**EXCERPTED DATA**:
====

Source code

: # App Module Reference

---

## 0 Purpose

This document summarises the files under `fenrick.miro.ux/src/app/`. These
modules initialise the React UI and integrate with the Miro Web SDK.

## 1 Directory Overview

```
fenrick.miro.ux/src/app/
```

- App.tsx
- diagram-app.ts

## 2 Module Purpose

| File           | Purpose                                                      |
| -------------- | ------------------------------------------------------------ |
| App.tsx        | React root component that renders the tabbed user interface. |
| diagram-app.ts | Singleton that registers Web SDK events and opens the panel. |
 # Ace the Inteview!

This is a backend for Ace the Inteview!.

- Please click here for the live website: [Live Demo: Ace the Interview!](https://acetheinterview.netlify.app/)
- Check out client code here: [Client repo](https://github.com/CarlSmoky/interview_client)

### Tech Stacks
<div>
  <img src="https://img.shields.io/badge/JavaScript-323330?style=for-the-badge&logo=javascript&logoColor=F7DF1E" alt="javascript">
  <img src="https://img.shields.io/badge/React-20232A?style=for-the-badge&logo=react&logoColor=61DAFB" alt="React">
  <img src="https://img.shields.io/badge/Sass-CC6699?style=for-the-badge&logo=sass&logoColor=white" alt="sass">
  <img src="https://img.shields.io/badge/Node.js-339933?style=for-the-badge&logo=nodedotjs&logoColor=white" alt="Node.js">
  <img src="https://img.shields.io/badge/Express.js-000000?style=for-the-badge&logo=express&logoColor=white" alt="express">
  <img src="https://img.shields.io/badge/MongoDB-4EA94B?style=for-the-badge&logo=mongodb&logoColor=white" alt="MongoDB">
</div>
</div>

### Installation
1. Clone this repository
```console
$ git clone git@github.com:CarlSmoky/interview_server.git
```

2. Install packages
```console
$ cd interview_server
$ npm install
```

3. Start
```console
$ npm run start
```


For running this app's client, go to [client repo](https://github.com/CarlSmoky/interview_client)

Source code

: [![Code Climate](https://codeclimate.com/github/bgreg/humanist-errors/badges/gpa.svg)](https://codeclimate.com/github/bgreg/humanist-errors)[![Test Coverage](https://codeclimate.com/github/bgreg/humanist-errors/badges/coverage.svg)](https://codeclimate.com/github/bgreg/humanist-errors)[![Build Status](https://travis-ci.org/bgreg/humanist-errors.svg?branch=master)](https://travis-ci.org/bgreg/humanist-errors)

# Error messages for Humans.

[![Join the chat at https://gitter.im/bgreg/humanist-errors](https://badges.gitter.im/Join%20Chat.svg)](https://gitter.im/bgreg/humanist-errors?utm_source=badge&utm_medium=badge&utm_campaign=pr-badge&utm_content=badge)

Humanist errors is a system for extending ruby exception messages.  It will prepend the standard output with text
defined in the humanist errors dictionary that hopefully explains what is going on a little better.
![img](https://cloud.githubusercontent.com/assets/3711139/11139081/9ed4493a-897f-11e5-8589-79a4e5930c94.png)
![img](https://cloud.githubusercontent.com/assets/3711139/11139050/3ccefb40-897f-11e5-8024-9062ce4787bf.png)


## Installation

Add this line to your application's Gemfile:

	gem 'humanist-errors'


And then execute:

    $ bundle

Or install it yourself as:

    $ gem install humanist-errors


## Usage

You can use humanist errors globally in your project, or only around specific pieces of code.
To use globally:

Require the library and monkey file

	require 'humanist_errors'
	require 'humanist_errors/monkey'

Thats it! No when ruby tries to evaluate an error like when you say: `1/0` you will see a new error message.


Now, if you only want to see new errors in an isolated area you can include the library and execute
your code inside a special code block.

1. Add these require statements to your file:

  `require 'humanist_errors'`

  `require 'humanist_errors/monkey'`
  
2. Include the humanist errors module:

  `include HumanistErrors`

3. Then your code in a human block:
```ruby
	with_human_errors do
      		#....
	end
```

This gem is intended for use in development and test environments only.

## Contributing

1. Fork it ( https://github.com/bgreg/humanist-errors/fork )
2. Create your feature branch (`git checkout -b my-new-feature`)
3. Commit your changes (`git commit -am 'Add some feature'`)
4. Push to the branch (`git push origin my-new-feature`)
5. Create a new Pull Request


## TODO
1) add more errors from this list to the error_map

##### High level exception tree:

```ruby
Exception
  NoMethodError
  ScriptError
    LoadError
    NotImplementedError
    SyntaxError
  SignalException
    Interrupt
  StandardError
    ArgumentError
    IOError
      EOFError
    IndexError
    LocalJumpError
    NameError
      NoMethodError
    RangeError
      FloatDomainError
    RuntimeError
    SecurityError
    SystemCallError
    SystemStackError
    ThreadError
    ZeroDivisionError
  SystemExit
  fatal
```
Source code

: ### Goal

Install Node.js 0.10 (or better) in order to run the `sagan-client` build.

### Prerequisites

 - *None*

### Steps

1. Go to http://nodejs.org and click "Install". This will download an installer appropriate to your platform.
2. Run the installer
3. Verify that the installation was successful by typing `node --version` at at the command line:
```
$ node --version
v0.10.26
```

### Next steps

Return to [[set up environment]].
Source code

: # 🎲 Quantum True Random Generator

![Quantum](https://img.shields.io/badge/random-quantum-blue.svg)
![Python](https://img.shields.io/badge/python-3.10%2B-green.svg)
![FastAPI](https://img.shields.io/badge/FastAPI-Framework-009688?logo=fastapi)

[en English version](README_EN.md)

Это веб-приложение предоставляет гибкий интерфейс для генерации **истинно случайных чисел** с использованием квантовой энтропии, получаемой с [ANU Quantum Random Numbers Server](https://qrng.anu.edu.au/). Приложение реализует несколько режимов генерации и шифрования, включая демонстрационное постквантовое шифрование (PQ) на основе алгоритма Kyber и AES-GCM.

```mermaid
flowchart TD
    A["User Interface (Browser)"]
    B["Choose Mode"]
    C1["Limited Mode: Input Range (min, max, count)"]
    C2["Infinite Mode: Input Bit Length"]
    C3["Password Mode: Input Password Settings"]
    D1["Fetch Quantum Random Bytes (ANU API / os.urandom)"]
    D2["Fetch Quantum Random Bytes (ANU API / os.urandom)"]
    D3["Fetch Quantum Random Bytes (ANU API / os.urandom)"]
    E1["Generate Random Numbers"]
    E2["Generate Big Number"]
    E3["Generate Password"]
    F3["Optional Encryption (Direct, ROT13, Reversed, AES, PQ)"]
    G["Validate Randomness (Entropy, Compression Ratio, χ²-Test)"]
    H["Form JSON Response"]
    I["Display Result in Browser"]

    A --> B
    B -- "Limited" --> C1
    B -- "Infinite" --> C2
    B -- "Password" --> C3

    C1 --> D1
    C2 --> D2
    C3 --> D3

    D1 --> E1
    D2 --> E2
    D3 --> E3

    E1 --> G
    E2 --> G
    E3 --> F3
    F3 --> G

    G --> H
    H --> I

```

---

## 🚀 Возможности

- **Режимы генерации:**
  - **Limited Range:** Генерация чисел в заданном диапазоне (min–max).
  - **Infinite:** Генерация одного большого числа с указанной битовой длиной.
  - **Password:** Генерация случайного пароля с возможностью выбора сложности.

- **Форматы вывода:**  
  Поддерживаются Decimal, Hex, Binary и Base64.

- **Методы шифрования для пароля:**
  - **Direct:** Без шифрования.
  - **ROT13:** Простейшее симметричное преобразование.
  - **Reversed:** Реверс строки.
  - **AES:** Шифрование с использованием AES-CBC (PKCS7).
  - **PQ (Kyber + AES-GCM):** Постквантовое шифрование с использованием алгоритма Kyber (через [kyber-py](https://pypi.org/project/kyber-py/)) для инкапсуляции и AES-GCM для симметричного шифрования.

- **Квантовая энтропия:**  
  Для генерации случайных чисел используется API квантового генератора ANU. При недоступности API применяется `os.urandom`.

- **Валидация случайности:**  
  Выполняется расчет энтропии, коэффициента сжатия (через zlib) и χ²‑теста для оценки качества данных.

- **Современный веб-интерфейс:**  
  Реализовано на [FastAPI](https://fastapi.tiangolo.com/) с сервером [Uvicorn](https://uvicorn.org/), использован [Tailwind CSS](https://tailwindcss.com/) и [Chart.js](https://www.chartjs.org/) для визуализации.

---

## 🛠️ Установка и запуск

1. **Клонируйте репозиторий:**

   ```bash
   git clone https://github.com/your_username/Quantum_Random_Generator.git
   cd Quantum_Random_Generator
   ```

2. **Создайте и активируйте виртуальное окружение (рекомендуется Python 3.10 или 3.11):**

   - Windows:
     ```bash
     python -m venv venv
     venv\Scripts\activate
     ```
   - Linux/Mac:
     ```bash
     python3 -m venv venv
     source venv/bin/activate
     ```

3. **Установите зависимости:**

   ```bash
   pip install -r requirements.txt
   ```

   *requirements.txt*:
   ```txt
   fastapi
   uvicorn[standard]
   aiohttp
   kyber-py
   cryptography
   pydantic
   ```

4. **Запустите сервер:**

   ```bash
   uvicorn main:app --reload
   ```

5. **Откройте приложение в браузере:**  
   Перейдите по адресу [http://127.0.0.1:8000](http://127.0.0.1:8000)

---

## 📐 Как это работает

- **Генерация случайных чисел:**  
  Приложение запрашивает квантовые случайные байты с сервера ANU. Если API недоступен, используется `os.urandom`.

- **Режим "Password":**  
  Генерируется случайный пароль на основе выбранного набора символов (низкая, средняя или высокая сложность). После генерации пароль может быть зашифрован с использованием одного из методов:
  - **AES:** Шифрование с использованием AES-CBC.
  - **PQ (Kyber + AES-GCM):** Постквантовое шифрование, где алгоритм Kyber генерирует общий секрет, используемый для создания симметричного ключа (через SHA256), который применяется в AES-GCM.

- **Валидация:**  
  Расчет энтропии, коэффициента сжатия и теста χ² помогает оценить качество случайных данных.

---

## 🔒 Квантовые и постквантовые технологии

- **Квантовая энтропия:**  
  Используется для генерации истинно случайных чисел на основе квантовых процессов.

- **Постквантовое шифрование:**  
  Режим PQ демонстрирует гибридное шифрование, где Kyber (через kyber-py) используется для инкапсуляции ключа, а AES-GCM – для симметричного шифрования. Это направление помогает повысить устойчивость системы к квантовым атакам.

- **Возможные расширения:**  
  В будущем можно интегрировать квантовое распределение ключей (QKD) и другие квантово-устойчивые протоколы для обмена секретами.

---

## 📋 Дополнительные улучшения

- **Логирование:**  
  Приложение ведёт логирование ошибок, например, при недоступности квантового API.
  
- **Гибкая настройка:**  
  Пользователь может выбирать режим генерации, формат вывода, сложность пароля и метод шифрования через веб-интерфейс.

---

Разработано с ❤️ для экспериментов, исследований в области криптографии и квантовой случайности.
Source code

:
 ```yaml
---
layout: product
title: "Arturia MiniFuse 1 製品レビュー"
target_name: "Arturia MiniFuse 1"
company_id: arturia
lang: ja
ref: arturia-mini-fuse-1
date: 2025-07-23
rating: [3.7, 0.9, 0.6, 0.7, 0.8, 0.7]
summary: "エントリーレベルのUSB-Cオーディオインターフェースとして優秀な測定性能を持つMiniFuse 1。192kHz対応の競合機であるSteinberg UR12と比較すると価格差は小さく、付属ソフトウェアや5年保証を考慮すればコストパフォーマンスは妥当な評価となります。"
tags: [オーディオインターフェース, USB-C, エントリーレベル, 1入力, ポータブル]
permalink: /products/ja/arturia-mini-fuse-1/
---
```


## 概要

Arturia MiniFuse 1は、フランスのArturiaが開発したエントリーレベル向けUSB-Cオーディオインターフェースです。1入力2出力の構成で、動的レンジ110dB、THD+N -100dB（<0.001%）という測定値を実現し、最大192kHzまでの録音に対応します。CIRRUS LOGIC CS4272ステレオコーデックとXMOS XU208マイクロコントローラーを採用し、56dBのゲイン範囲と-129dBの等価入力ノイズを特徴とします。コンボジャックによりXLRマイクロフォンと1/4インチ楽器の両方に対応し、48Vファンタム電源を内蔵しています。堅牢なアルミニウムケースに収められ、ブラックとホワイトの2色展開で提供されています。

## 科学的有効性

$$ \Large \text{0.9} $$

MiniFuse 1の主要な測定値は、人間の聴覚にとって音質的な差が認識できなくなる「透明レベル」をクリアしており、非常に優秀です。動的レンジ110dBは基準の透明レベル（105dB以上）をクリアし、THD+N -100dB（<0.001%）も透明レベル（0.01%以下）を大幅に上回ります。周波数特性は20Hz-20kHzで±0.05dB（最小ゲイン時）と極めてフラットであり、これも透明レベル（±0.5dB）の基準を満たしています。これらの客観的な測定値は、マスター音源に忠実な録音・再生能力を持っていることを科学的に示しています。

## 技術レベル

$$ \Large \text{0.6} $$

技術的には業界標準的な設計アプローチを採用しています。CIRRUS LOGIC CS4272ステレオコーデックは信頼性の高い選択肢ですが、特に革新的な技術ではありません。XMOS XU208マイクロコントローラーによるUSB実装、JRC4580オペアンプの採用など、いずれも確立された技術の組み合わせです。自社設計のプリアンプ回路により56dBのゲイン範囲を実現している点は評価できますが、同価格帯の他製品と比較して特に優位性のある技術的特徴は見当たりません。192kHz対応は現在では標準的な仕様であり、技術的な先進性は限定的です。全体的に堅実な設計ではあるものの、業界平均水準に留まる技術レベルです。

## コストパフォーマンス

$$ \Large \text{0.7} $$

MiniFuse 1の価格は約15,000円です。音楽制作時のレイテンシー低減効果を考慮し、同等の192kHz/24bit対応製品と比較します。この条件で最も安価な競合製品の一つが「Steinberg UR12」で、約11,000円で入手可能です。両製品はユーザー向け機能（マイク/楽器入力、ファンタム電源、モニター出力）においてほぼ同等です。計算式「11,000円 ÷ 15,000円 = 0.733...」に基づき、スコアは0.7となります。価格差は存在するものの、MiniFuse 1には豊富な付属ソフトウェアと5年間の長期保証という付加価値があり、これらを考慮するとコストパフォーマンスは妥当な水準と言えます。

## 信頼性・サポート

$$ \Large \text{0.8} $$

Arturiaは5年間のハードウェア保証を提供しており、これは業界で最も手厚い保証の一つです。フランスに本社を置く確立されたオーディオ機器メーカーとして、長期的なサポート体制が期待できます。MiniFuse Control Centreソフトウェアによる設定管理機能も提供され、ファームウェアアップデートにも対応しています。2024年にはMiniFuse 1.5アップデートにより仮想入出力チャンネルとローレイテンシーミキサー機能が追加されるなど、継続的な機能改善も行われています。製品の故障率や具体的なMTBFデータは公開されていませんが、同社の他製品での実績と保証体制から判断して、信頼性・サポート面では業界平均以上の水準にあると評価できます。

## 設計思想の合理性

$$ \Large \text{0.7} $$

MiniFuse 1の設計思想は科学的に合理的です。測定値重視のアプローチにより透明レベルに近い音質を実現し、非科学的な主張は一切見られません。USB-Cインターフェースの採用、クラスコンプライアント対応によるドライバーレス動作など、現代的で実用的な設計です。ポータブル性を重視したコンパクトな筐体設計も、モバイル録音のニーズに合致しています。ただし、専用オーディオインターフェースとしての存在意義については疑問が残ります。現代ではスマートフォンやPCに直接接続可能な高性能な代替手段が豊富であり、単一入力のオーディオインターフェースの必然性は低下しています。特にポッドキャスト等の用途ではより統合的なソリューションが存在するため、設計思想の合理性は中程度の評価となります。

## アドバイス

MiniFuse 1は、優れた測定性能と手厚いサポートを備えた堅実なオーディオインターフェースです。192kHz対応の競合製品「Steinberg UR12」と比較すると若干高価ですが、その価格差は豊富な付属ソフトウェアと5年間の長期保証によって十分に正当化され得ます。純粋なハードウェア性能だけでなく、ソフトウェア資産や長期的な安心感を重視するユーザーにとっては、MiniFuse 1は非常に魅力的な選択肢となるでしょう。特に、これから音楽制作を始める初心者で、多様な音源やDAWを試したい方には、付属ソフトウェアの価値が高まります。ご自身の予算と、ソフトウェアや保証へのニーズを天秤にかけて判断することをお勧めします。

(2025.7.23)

====

**WORK REQUIRED**: Copy out, from the listing above, every line that contains the string "инкапсуляции".

**RESPONSE BELOW**:
  - **PQ (Kyber + AES-GCM):** Постквантовое шифрование с использованием алгоритма Kyber (через [kyber-py](https://pypi.org/project/kyber-py/)) для инкапсуляции и AES-GCM для симметричного шифрования.
  Режим PQ демонстрирует гибридное шифрование, где Kyber (через kyber-py) используется для инкапсуляции ключа, а AES-GCM – для симметричного шифрования. Это направление помогает повысить устойчивость системы к квантовым атакам.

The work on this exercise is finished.